Lisa Davis is an English retired actress, who appeared in her first role at the age of 11 in the film The Woman in the Hall (1949). Her elder sister was singer Beryl Davis.

==Biography==
Born Shirley Ann Davis into a show business family, her father was Harry Lomax Davis, who led the Oscar Rabin Orchestra, her mother was Queenie ( Ayres), and her older sister was feature singer Beryl Davis. Lisa appeared in 26 film and television projects from 1949 to 1962, appearing in guest spots in such shows as The George Burns Show, The Jack Benny Program, Perry Mason, The Beverly Hillbillies, and 77 Sunset Strip, among others. She provided the voice of Anita Radcliffe in One Hundred and One Dalmatians (1961). She was briefly under contract with Metro-Goldwyn-Mayer. Davis was one of several actresses considered for the role of Princess Aouda in Around the World in 80 Days (1956) after Shirley MacLaine rejected it twice. Although Davis was scheduled to test for the role, MacLaine was ultimately chosen.

==Personal life==
Waltz was married to actor Patrick Waltz from 28 June 1958 to January 1971. The couple had three children together, daughters Carrie (born 14 June 1959) and Wendy (born 28 March 1965), and son Tim (born 16 August 1966). Soon after the couple's divorce, Patrick Waltz died of a heart attack on 13 August 1972.

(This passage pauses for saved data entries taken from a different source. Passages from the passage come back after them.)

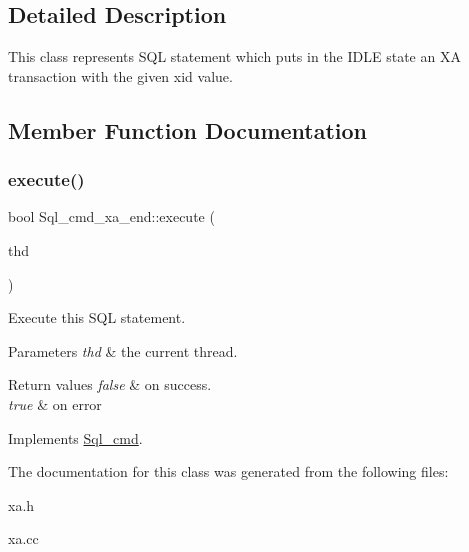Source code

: \subsection{Detailed Description}
This class represents S\+QL statement which puts in the I\+D\+LE state an XA transaction with the given xid value. 

\subsection{Member Function Documentation}
\mbox{\label{classSql__cmd__xa__end_a82de55b8107137497f77ce51a9d16fad}} 
\subsubsection{\texorpdfstring{execute()}{execute()}}
{\footnotesize\ttfamily bool Sql\+\_\+cmd\+\_\+xa\+\_\+end\+::execute (\begin{DoxyParamCaption}\item[{T\+HD $\ast$}]{thd }\end{DoxyParamCaption})\hspace{0.3cm}{\ttfamily [virtual]}}

Execute this S\+QL statement. 
\begin{DoxyParams}{Parameters}
{\em thd} & the current thread. \\
\hline
\end{DoxyParams}

\begin{DoxyRetVals}{Return values}
{\em false} & on success. \\
\hline
{\em true} & on error \\
\hline
\end{DoxyRetVals}


Implements \mbox{\hyperlink{classSql__cmd_a213367b79b551296fbb7790f2a3732fb}{Sql\+\_\+cmd}}.



The documentation for this class was generated from the following files\+:\begin{DoxyCompactItemize}
\item 
xa.\+h\item 
xa.\+cc\end{DoxyCompactItemize}
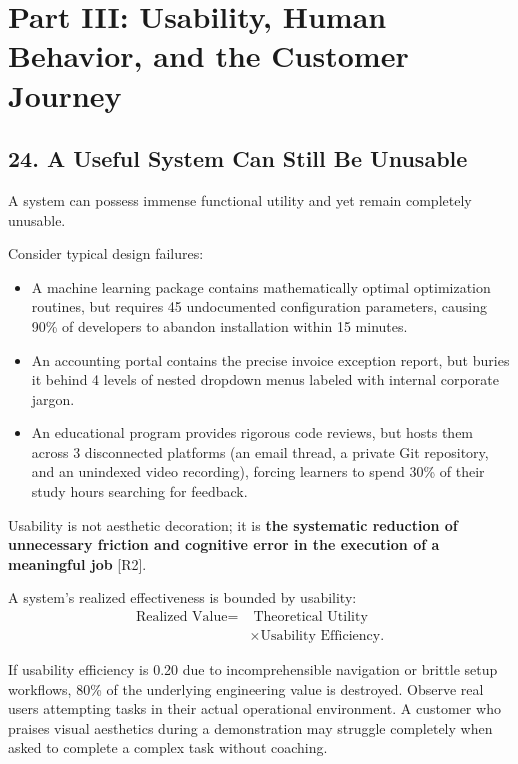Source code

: \section*{Part III: Usability, Human Behavior, and the Customer Journey}

\subsection*{24. A Useful System Can Still Be Unusable}

A system can possess immense functional utility and yet remain completely unusable.

Consider typical design failures:
\begin{itemize}
    \item A machine learning package contains mathematically optimal optimization routines, but requires 45 undocumented configuration parameters, causing 90\% of developers to abandon installation within 15 minutes.
    \item An accounting portal contains the precise invoice exception report, but buries it behind 4 levels of nested dropdown menus labeled with internal corporate jargon.
    \item An educational program provides rigorous code reviews, but hosts them across 3 disconnected platforms (an email thread, a private Git repository, and an unindexed video recording), forcing learners to spend 30\% of their study hours searching for feedback.
\end{itemize}

Usability is not aesthetic decoration; it is \textbf{the systematic reduction of unnecessary friction and cognitive error in the execution of a meaningful job} [R2].

A system's realized effectiveness is bounded by usability:
\begin{equation}
\begin{aligned}
\text{Realized Value} = &\;\text{Theoretical Utility} \\
&\times \text{Usability Efficiency}.
\end{aligned}
\end{equation}

If usability efficiency is 0.20 due to incomprehensible navigation or brittle setup workflows, 80\% of the underlying engineering value is destroyed. Observe real users attempting tasks in their actual operational environment. A customer who praises visual aesthetics during a demonstration may struggle completely when asked to complete a complex task without coaching.

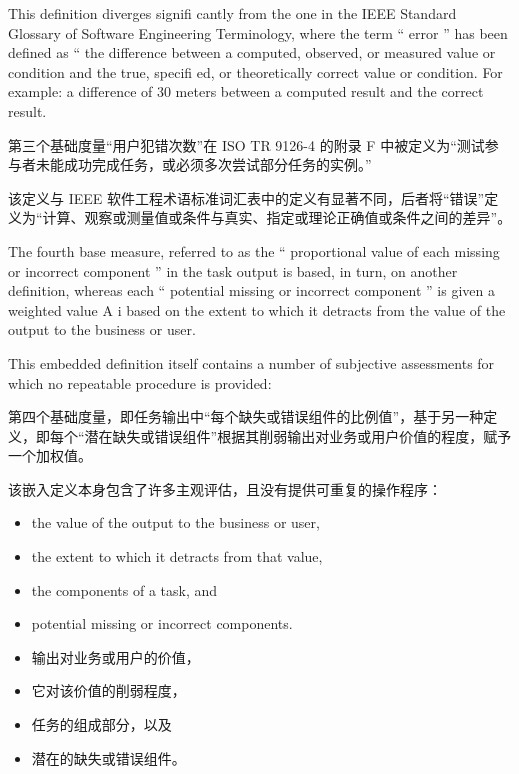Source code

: This definition diverges signifi cantly from the one in the IEEE Standard 
Glossary of Software Engineering Terminology, where the term “ error ” has been 
defined as “ the difference between a computed, observed, or measured value or 
condition and the true, specifi ed, or theoretically correct value or condition. For 
example: a difference of 30 meters between a computed result and the correct 
result.

第三个基础度量“用户犯错次数”在 ISO TR 9126-4 的附录 F 中被定义为“测试参与者未能成功完成任务，或必须多次尝试部分任务的实例。”

该定义与 IEEE 软件工程术语标准词汇表中的定义有显著不同，后者将“错误”定义为“计算、观察或测量值或条件与真实、指定或理论正确值或条件之间的差异”。

The fourth base measure, referred to as the “ proportional value of each 
missing or incorrect component ” in the task output is based, in turn, on another 
definition, whereas each “ potential missing or incorrect component ” is given a 
weighted value A i based on the extent to which it detracts from the value of the 
output to the business or user.

This embedded definition itself contains a number of subjective assessments 
for which no repeatable procedure is provided:


第四个基础度量，即任务输出中“每个缺失或错误组件的比例值”，基于另一种定义，即每个“潜在缺失或错误组件”根据其削弱输出对业务或用户价值的程度，赋予一个加权值。

该嵌入定义本身包含了许多主观评估，且没有提供可重复的操作程序：

\begin{itemize}
 \item the value of the output to the business or user, 
 \item the extent to which it detracts from that value, 
 \item the components of a task, and 
 \item potential missing or incorrect components.
\end{itemize}

\begin{itemize}
\item 输出对业务或用户的价值，
\item 它对该价值的削弱程度，
\item 任务的组成部分，以及
\item 潜在的缺失或错误组件。
\end{itemize}

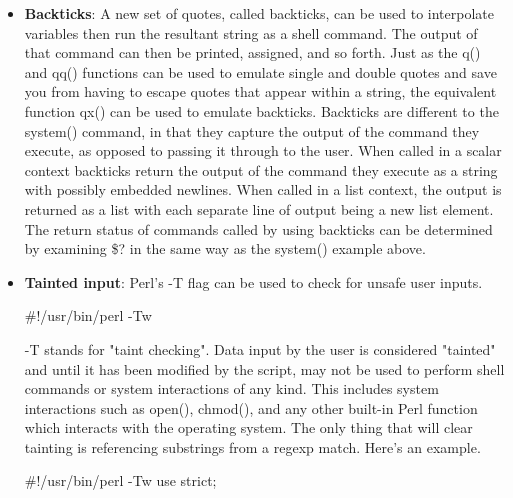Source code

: \documentclass{report}
\begin{document}
\begin{itemize}
            \bigbreak \noindent 
            Just like regular system, the run command uses the standard shell when running a single command, or invokes the command directly when called in a multiple argument fashion:
        \item \textbf{Backticks}: A new set of quotes, called backticks, can be used to interpolate variables then run the resultant string as a shell command. The output of that command can then be printed, assigned, and so forth.
            \bigbreak \noindent 
            Just as the q() and qq() functions can be used to emulate single and double quotes and save you from having to escape quotes that appear within a string, the equivalent function qx() can be used to emulate backticks.
            \bigbreak \noindent 
            Backticks are different to the system() command, in that they capture the output of the command they execute, as opposed to passing it through to the user.
            \bigbreak \noindent 
            When called in a scalar context backticks return the output of the command they execute as a string with possibly embedded newlines. When called in a list context, the output is returned as a list with each separate line of output being a new list element.
            \bigbreak \noindent 
            The return status of commands called by using backticks can be determined by examining \$? in the same way as the system() example above.
        \item \textbf{Tainted input}: Perl’s -T flag can be used to check for unsafe user inputs.
            \bigbreak \noindent 
            \begin{perlcode}
            #!/usr/bin/perl -Tw
            \end{perlcode}
            \bigbreak \noindent 
            -T stands for "taint checking". Data input by the user is considered "tainted" and until it has been modified by the script, may not be used to perform shell commands or system interactions of any kind. This includes system interactions such as open(), chmod(), and any other built-in Perl function which interacts with the operating system.
            \bigbreak \noindent 
            The only thing that will clear tainting is referencing substrings from a regexp match. Here’s an example.
            \bigbreak \noindent 
            \begin{perlcode}
                #!/usr/bin/perl -Tw
                use strict;


\end{perlcode}
\end{itemize}
\end{document}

She began dating black stage and screen actor Rudy Challenger. They wed on 31 December 1973. The interracial marriage was covered in Jet magazine during that week. She filed for divorce from Challenger in April 1976, then the couple divorced on 14 September 1978, after almost two and a half years of separation. She later married Brian R. White in a private ceremony in Los Angeles on 12 May 1979.

==Partial filmography==
- The Woman in the Hall (1947) - Jay Blake as a child
- The Man from Yesterday (1949) - Gloria Amersley
- The Long Gray Line (1955) - Nell (uncredited)
- The Virgin Queen (1955) - Jane (uncredited)
- Spy Chasers (1955) - Princess Ann
- Glory (1956) - Candy Trent
- Fury at Gunsight Pass (1956) - Kathy Phillips
- The Best Things in Life Are Free (1956) - Limp Party Girl (uncredited)
- Baby Face Nelson (1957) - Ann Saper - the Lady in Red
- The Dalton Girls (1957) - Rose Dalton
- Queen of Outer Space (1958) - Motiya
- Don't Give Up the Ship (1959) - Hilda (uncredited)
- One Hundred and One Dalmatians (1961) - Anita Radcliffe (voice)
- Star! (1968) - Fox Chorus Girl (uncredited)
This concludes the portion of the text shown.